The prehistory of sacred geometry was the late stone age, when the stone circles, dolmens, and long alignments to astronomical events on the horizon, used megaliths (large stones) in geometrical ways. Their geometries served their quest to understand the heavens, without telescopes or arithmetic, by using counted time periods as geometrical lines, squares and circles. Geometry, supplemented by the days counted between alignment events, was therefore a prelude to sacred and then secular geometry.

By developing early geometrical methods, they forged an enduring cultural norm lasting millennia, as part (or not) of the more-familiar aspect of the neolithic, innovating an agricultural pastoralism, that could support settlements, cities and, only then, the great civilizations of the middle and far east. It was civilization that generated our earliest written histories; these still powering our historical context and leading the basic notion of economic progress and territorial expansion, as superior to all that went before.

Our surviving megaliths are hence deeply enigmatic, a mysterious and mute presence in a world far less mysterious. The megaliths may have something we have forgotten in a collective way, something pushed out by millennia of later ideas and now relatively recent ones too.

There seems little trace of the megalithic astronomers themselves, their geometricized landscape overlaid by our notions of a primitive Stone Age.  And, as the prelude to world history, their geometry gave birth to sacred geometry and sacred buildings; pyramids, ziggurats, temples and religious complexes. In some way, therefore, geometry obtained its sacredness from the skies or the earth itself, as if these had been built from the harmonious organization of the solar system seen from Earth and given to it by one or more gods or angels.

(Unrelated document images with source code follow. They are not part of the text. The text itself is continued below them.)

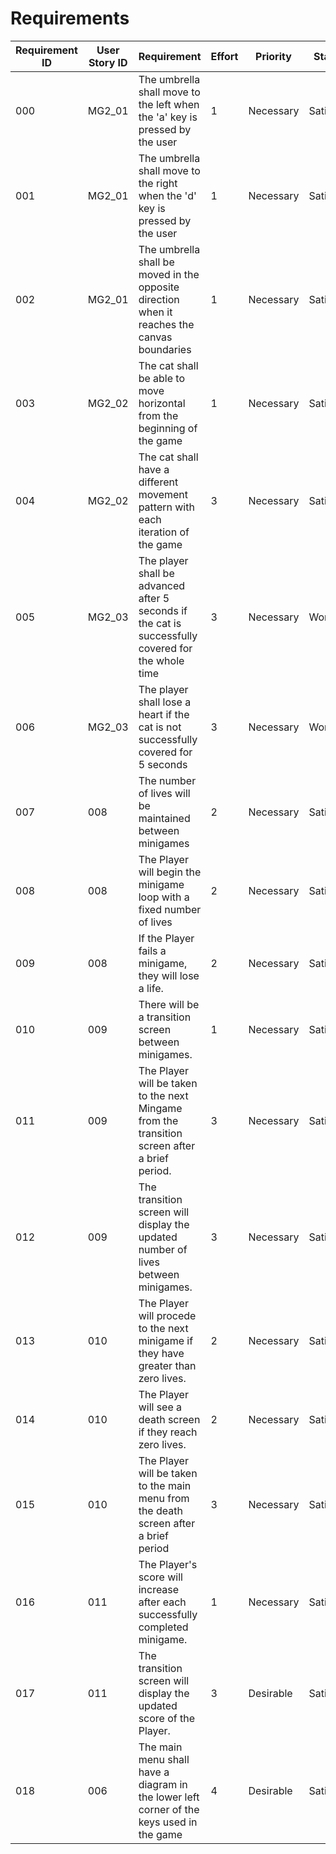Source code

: # Requirements

| Requirement ID | User Story ID | Requirement                                        | Effort | Priority  | Status   |
|----------------|---------------|----------------------------------------------------|--------|-----------|----------|
| 000   | MG2_01 | The umbrella shall move to the left when the 'a' key is pressed by the user                        | 1   | Necessary | Satisfied |
| 001  | MG2_01 | The umbrella shall move to the right when the 'd' key is pressed by the user                       | 1   | Necessary | Satisfied |
| 002  | MG2_01 | The umbrella shall be moved in the opposite direction when it reaches the canvas boundaries        | 1   | Necessary | Satisfied |
| 003  | MG2_02 | The cat shall be able to move horizontal from the beginning of the game                            | 1   | Necessary | Satisfied |
| 004  | MG2_02 | The cat shall have a different movement pattern with each iteration of the game                    | 3   | Necessary | Satisfied |
| 005  | MG2_03 | The player shall be advanced after 5 seconds if the cat is successfully covered for the whole time | 3   | Necessary | Working   |
| 006  | MG2_03 | The player shall lose a heart if the cat is not successfully covered for 5 seconds                 | 3   | Necessary | Working   |
| 007 | 008 | The number of lives will be maintained between minigames                                      | 2 | Necessary | Satisfied |
| 008 | 008 | The Player will begin the minigame loop with a fixed number of lives                          | 2 | Necessary | Satisfied |
| 009 | 008 | If the Player fails a minigame, they will lose a life.                                        | 2 | Necessary | Satisfied |
| 010 | 009 | There will be a transition screen between minigames.                                          | 1 | Necessary | Satisfied |
| 011 | 009 | The Player will be taken to the next Mingame from the transition screen after a brief period. | 3 | Necessary | Satisfied |
| 012 | 009 | The transition screen will display the updated number of lives between minigames.             | 3 | Necessary | Satisfied |
| 013 | 010 | The Player will procede to the next minigame if they have greater than zero lives.            | 2 | Necessary | Satisfied |
| 014 | 010 | The Player will see a death screen if they reach zero lives.                                  | 2 | Necessary | Satisfied |
| 015 | 010 | The Player will be taken to the main menu from the death screen after a brief period          | 3 | Necessary | Satisfied |
| 016 | 011 | The Player's score will increase after each successfully completed minigame.                  | 1 | Necessary | Satisfied |
| 017 | 011 | The transition screen will display the updated score of the Player.                           | 3 | Desirable | Satisfied |
| 018 | 006 | The main menu shall have a diagram in the lower left corner of the keys used in the game                           | 4 | Desirable | Satisfied |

Sacred geometry the became a secular and analytical geometry, which would become an encyclopedic exploration of all that geometry could do, rather than a set of techniques dreamt up by a band of roaming astronomers. In our schools, many lose interest in having to learn geometry in the abstract and so, in this, the megalithic had an advantage. They could learn geometry as and when they needed it, as their astronomy brought up new questions to solve, learning by finding methods to answer questions.

If one truly travels backwards in time, to discover what the megalithic astronomers had understood, I believe one has to decide which bits of your own skills have to be applied to solve the riddles of the megalithic mind. Each modern researcher must not assume the megalithic could calculate using numbers, use trigonometry, knew Pythagoras’ theorum, and so on. And yet, one can employ modern equipment to help investigate the megalithic. Google Earth, for example, can allow megalithic alignments to be studied, their azimuth, length and interrelation, whilst the context of sites can be seen that may provide clues not available in site plans, written descriptions and so on, which are sometimes difficult to obtain or require a personal expedition. The most basic tool for me has been the Casio scientific calculators, since the megalithic interaction with space (geometry) was blended with the interaction of numerical time counting, numbers which exist in the geocentric world of time.

Finally, one must realise the past is only in the present through our attention to it and, in the absence of much official interest in applied geometry, dimensionality and astronomical intent of the sites, it is left to non-specialists to become new specialists in the sense of recovering and conserving the true achievements of the megalithic, for our present age, while the monuments still exist as living mysteries. In this I advocate the path leading to what this website is about.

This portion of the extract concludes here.